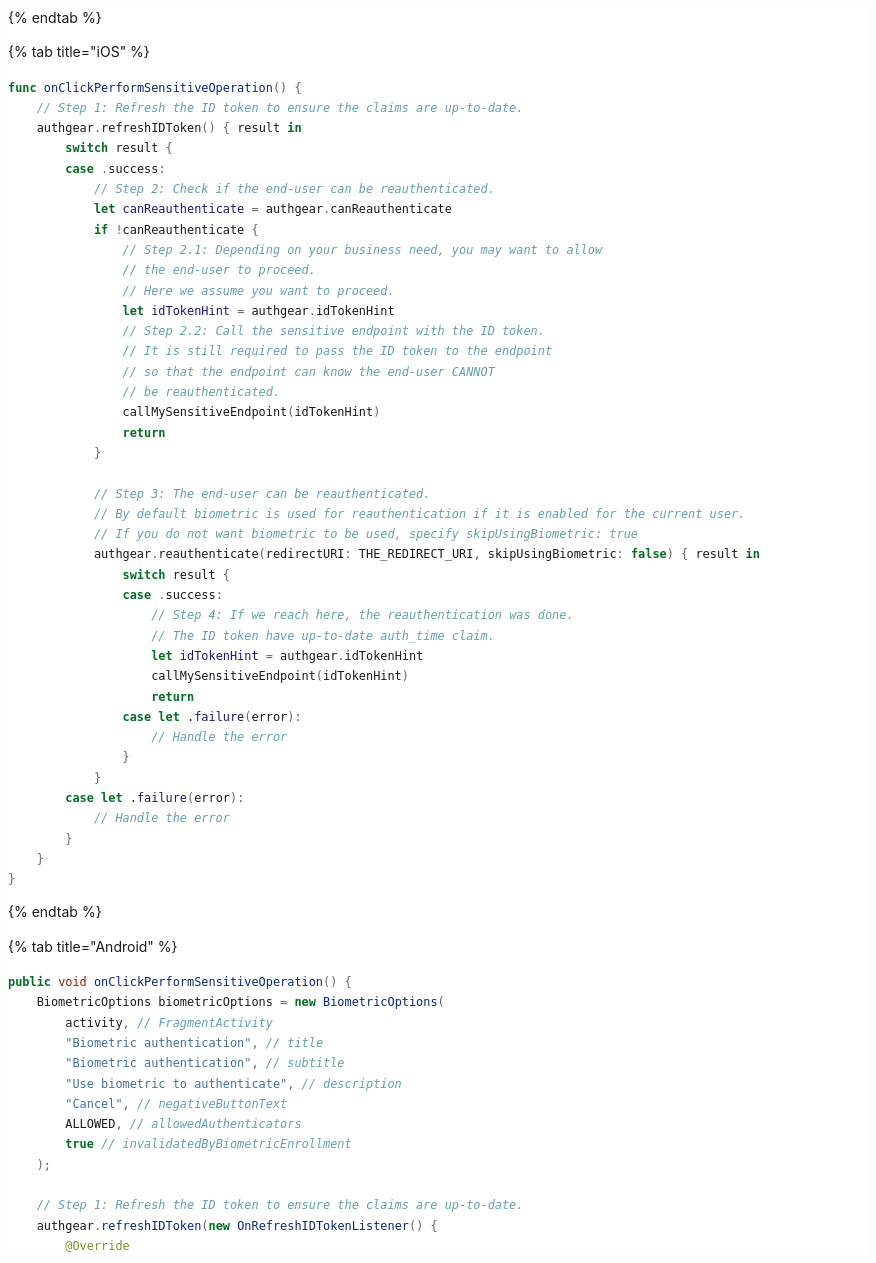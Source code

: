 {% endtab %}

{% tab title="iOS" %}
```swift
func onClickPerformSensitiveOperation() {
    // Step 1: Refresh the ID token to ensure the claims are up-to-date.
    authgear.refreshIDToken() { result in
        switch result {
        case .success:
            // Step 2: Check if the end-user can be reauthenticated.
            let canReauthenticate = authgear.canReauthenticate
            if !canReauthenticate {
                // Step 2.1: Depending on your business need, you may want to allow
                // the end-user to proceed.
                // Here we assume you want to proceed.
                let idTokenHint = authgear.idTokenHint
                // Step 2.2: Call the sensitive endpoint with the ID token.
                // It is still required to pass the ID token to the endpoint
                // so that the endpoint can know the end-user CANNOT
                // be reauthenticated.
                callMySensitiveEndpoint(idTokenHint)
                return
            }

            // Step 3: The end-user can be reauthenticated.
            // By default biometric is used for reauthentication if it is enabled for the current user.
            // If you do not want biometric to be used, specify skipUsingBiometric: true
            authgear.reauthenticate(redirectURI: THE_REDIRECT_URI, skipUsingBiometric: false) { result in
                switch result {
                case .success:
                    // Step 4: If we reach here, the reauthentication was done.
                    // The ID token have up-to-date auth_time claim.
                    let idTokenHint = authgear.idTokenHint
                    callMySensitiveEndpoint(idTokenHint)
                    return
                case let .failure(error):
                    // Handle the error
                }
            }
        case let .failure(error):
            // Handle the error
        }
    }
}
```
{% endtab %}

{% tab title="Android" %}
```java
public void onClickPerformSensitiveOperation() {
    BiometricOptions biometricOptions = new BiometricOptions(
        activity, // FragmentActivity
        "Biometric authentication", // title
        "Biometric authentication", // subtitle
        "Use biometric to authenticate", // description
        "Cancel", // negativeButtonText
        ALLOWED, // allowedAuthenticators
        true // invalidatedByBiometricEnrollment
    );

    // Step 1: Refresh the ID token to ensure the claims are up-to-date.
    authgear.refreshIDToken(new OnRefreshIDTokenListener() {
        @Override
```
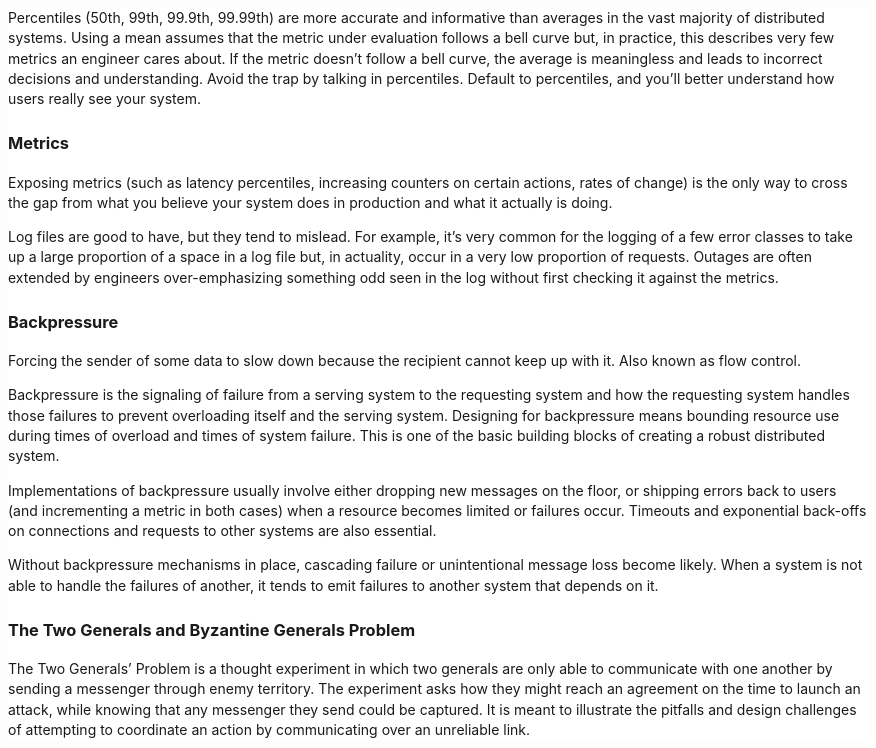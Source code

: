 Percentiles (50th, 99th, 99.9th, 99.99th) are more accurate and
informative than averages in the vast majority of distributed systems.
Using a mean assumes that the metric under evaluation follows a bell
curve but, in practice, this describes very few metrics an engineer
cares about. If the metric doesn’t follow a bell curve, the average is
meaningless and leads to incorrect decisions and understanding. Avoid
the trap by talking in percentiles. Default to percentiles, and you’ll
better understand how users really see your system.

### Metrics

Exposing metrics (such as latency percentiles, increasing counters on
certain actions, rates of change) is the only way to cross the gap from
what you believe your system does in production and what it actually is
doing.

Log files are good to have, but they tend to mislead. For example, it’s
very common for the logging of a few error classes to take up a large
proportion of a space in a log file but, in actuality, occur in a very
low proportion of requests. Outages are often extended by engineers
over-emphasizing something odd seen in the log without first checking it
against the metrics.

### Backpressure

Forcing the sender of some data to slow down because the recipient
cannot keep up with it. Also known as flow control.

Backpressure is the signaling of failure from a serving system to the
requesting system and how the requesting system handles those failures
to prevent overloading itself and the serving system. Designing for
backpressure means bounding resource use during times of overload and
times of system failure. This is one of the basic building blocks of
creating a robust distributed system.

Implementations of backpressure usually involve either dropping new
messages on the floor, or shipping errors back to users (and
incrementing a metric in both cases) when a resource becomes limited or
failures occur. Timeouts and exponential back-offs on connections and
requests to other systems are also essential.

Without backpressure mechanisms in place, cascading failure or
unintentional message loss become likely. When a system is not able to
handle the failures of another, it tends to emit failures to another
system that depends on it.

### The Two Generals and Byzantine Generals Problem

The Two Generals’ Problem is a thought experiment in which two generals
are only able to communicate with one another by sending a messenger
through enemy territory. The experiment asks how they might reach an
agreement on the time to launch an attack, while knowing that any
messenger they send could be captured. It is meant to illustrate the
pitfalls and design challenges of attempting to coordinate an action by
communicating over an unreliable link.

---

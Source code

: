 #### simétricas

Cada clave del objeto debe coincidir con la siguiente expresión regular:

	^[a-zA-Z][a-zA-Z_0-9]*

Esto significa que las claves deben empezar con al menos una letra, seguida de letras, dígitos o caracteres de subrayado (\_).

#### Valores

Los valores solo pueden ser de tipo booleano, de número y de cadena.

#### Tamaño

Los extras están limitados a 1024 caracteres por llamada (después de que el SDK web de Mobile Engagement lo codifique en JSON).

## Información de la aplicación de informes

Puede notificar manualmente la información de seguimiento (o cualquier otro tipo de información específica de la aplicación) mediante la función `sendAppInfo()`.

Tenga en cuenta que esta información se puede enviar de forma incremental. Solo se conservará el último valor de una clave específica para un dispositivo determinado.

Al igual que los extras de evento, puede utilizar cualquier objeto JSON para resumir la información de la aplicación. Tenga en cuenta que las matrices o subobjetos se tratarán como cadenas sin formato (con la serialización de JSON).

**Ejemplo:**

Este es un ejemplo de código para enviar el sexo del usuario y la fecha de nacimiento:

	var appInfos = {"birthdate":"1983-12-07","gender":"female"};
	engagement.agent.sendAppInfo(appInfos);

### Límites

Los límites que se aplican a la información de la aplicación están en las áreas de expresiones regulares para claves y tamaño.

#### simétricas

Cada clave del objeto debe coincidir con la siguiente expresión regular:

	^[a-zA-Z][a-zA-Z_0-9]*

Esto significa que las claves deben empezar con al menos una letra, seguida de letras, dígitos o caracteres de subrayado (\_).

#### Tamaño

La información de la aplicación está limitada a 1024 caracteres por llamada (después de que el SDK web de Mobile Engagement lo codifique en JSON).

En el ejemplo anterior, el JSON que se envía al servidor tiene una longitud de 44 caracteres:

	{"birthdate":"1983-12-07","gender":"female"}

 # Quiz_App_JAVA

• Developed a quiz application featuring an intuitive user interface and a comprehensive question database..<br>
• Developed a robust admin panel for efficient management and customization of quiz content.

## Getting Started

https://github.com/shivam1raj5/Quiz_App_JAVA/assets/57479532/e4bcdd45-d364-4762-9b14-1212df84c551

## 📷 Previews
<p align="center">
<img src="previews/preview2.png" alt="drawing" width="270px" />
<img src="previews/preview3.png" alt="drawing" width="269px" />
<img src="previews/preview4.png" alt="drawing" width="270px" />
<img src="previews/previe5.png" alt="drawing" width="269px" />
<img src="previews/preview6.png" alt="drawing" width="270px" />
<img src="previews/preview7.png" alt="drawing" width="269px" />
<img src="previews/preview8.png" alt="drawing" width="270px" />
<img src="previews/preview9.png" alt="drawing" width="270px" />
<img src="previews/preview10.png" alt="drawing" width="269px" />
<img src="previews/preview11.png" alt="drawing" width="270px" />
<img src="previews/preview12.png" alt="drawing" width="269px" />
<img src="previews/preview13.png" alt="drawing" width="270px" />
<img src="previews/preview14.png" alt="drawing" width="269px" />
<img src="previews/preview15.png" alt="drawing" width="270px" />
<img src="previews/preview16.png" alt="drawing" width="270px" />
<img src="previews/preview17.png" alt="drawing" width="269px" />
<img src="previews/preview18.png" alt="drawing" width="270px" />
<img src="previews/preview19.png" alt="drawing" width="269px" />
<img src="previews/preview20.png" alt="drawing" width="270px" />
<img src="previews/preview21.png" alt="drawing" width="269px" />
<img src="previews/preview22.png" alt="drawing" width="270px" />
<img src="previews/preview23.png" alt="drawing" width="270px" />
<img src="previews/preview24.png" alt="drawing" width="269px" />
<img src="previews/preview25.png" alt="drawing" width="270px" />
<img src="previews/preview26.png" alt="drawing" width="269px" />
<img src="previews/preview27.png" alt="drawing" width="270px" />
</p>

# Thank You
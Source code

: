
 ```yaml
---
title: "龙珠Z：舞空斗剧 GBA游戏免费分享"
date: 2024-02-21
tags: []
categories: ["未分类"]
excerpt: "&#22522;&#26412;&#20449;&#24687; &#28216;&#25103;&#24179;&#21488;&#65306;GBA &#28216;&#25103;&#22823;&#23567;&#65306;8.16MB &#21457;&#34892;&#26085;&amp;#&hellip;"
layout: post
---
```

...

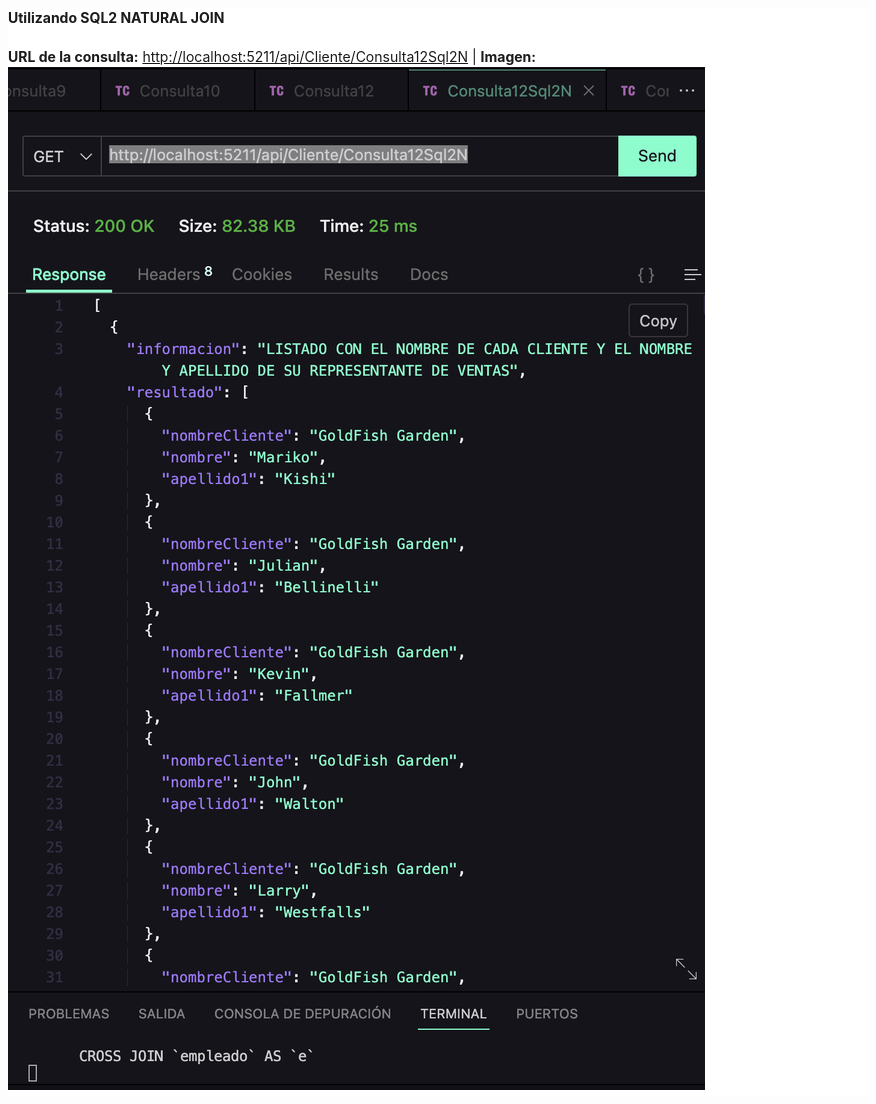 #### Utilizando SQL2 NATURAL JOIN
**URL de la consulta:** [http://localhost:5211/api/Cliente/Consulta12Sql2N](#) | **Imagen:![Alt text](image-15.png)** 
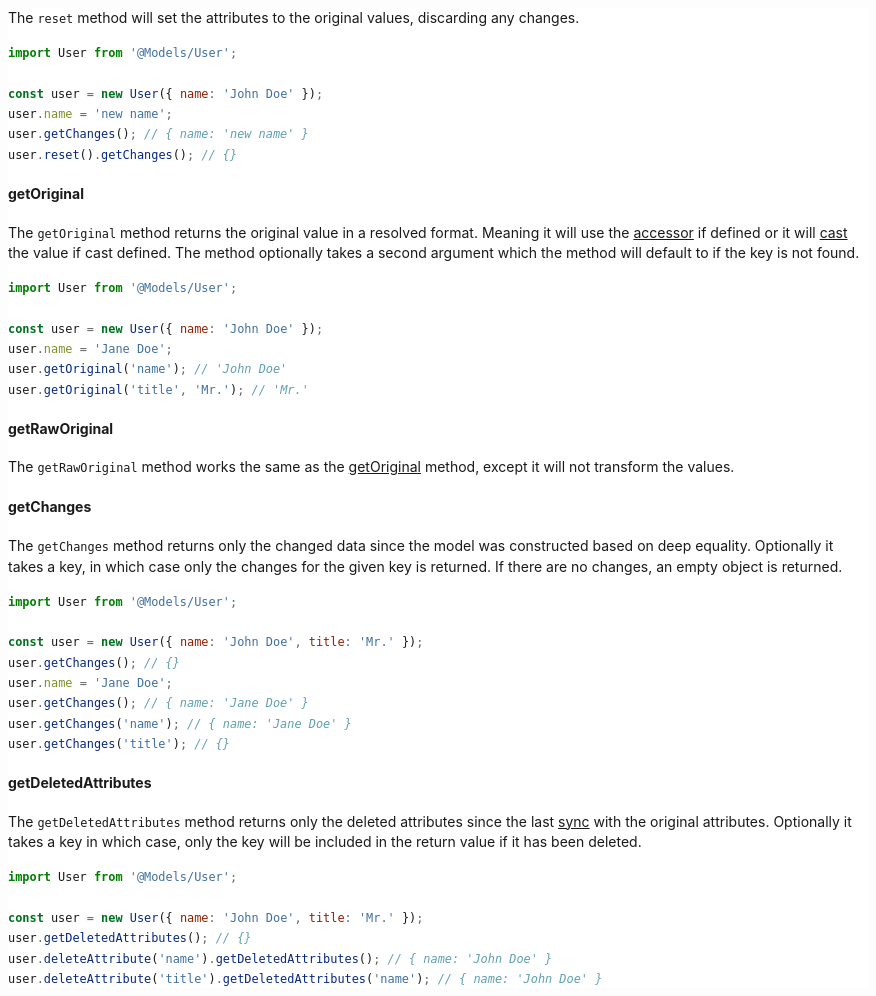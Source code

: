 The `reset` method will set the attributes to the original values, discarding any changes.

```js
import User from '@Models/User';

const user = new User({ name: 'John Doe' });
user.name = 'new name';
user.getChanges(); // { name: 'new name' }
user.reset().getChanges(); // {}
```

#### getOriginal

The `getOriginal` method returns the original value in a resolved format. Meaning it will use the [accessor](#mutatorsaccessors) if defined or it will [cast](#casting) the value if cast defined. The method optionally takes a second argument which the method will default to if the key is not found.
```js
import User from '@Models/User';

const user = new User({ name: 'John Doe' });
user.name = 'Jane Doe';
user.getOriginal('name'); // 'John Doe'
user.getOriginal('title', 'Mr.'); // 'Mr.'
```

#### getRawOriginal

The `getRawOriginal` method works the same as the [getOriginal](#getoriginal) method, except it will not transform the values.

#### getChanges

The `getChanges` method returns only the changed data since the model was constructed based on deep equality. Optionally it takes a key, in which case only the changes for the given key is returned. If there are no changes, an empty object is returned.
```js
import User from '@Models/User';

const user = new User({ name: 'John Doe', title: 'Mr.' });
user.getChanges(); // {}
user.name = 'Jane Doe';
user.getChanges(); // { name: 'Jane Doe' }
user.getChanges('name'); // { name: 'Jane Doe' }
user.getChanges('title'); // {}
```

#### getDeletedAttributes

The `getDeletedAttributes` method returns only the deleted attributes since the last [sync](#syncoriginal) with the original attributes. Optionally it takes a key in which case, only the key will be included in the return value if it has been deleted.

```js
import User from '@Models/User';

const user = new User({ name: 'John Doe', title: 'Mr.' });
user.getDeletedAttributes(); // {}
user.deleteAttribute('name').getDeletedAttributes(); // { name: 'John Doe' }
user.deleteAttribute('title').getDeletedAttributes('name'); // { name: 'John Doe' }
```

> **What you need to do**
The reply should consist solely of the lines above from the one that has "### The Two" through the one that has "communicating over an unreliable link.", reproduced exactly.

> **Your response**
### The Two Generals and Byzantine Generals Problem

The Two Generals’ Problem is a thought experiment in which two generals
are only able to communicate with one another by sending a messenger
through enemy territory. The experiment asks how they might reach an
agreement on the time to launch an attack, while knowing that any
messenger they send could be captured. It is meant to illustrate the
pitfalls and design challenges of attempting to coordinate an action by
communicating over an unreliable link.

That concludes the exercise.